Na leitura de “Auto do Frade”, de João Cabral de Melo Neto, percebemos a coexistência de elementos medievais e modernos e procuramos destacar, ao lado dos recursos tradicionais, a estilização da matéria poemática. João Cabral de Melo Neto notabilizou-se por seu rigor e frieza. Poeta avesso à música e aos expedientes que apelam à sentimentalidade, nele o efeito poético resulta de uma escrupulosa engenharia na escolha das palavras.

Daí que ele rejeite a gratuidade das imagens fáceis, provindas do que se chama inspiração, e opte por um construtivismo em que se privilegia o difícil, o refletido, o elaborado. Sua criação poética, de base essencialmente metalinguística, visa ao “desmascaramento das pretensões ilusionistas do discurso literário”, conforme observa Antônio Carlos Secchin.

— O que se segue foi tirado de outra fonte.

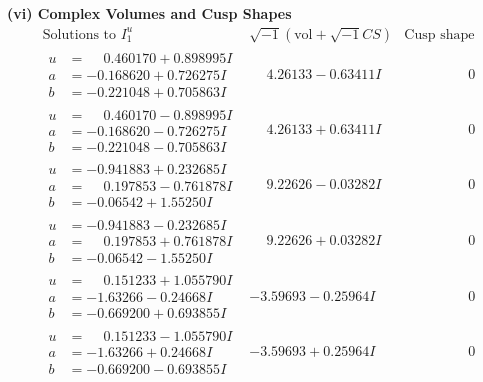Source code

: \documentclass[1p]{elsarticle_modified}
\theoremstyle{definition}
\newcommand{\I}{\sqrt{-1}}
\begin{document}
\newpage\flushleft \textbf{(vi) Complex Volumes and Cusp Shapes}
$$\begin{array}{c|c|c}  
\text{Solutions to }I^u_{1}& \I (\text{vol} + \sqrt{-1}CS) & \text{Cusp shape}\\
 \hline 
\begin{aligned}
u &= \phantom{-}0.460170 + 0.898995 I \\
a &= -0.168620 + 0.726275 I \\
b &= -0.221048 + 0.705863 I\end{aligned}
 & \phantom{-}4.26133 - 0.63411 I & \phantom{-0.000000 } 0 \\ \hline\begin{aligned}
u &= \phantom{-}0.460170 - 0.898995 I \\
a &= -0.168620 - 0.726275 I \\
b &= -0.221048 - 0.705863 I\end{aligned}
 & \phantom{-}4.26133 + 0.63411 I & \phantom{-0.000000 } 0 \\ \hline\begin{aligned}
u &= -0.941883 + 0.232685 I \\
a &= \phantom{-}0.197853 - 0.761878 I \\
b &= -0.06542 + 1.55250 I\end{aligned}
 & \phantom{-}9.22626 - 0.03282 I & \phantom{-0.000000 } 0 \\ \hline\begin{aligned}
u &= -0.941883 - 0.232685 I \\
a &= \phantom{-}0.197853 + 0.761878 I \\
b &= -0.06542 - 1.55250 I\end{aligned}
 & \phantom{-}9.22626 + 0.03282 I & \phantom{-0.000000 } 0 \\ \hline\begin{aligned}
u &= \phantom{-}0.151233 + 1.055790 I \\
a &= -1.63266 - 0.24668 I \\
b &= -0.669200 + 0.693855 I\end{aligned}
 & -3.59693 - 0.25964 I & \phantom{-0.000000 } 0 \\ \hline\begin{aligned}
u &= \phantom{-}0.151233 - 1.055790 I \\
a &= -1.63266 + 0.24668 I \\
b &= -0.669200 - 0.693855 I\end{aligned}
 & -3.59693 + 0.25964 I & \phantom{-0.000000 } 0 \\ \hline\begin{aligned}

\end{aligned}
\end{array}$$
\end{document}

O que pouco se comenta, no entanto, é que o poeta deve muito à tradição da lírica ocidental, representada pela vertente medieval da poesia ibérica — a mesma que também influenciou os cordelistas nordestinos. Ao ler outro famoso auto de João Cabral de Melo Neto, Morte e vida severina, Maurice Van Woensel observa a necessidade de interpretá-lo “contra o pano de fundo da literatura ibérica tradicional, já que esta enformou substancialmente a criação poética cabralina”.

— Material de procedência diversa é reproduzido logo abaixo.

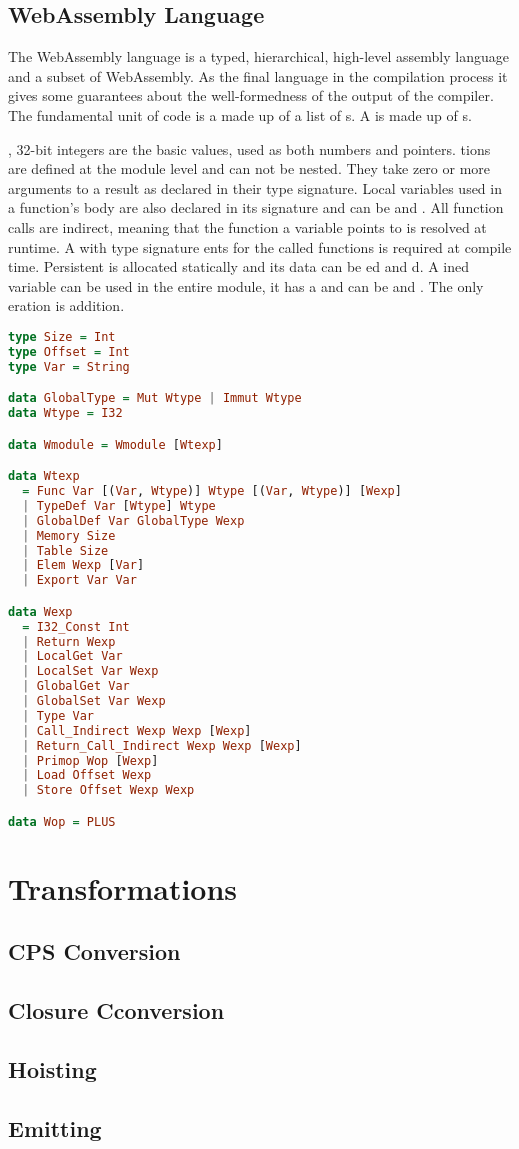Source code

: \subsection{\label{subsection:webdata}WebAssembly Language}
The WebAssembly language is a typed, hierarchical, high-level assembly language and a subset of WebAssembly. As the final language in the compilation process it gives some guarantees about the well-formedness of the output of the compiler. The fundamental unit of code is a  made up of a list of s. A  is made up of s.

, 32-bit integers are the basic values, used as both numbers and pointers. tions are defined at the module level and can not be nested. They take zero or more arguments to a result as declared in their type signature. Local variables used in a function's body are also declared in its signature and can be  and . All function calls are indirect, meaning that the function a variable points to is resolved at runtime. A  with type signature ents for the called functions is required at compile time. Persistent  is allocated statically and its data can be ed and d. A ined variable can be used in the entire module, it has a  and can be  and . The only eration is addition.

\begin{lstlisting}[language=Haskell]
type Size = Int
type Offset = Int
type Var = String

data GlobalType = Mut Wtype | Immut Wtype
data Wtype = I32

data Wmodule = Wmodule [Wtexp]

data Wtexp
  = Func Var [(Var, Wtype)] Wtype [(Var, Wtype)] [Wexp]
  | TypeDef Var [Wtype] Wtype
  | GlobalDef Var GlobalType Wexp
  | Memory Size
  | Table Size
  | Elem Wexp [Var]
  | Export Var Var

data Wexp
  = I32_Const Int
  | Return Wexp
  | LocalGet Var
  | LocalSet Var Wexp
  | GlobalGet Var
  | GlobalSet Var Wexp
  | Type Var
  | Call_Indirect Wexp Wexp [Wexp]
  | Return_Call_Indirect Wexp Wexp [Wexp]
  | Primop Wop [Wexp]
  | Load Offset Wexp
  | Store Offset Wexp Wexp

data Wop = PLUS
\end{lstlisting}

\section{\label{section:transforms}Transformations}
\subsection{\label{subsection:cpsconvert}CPS Conversion}
\subsection{\label{section:closconvert}Closure Cconversion}
\subsection{\label{subsection:hoist}Hoisting}
\subsection{\label{section:emit}Emitting}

Recursos formais como o verso heptassilábico e as rimas pares assonantes evidenciam a ligação de certos poemas do pernambucano com os romances, dos quais esses poemas herdaram o tom, o ritmo e o equilíbrio entre a substância lírica e a narrativa.

Ao ler Auto do Frade, contudo, o que procuramos destacar não foram os elementos da tradição, e sim a forma como, nessa espécie medieval — o auto —, tais elementos se articulam com processos e recursos ligados à modernidade poética.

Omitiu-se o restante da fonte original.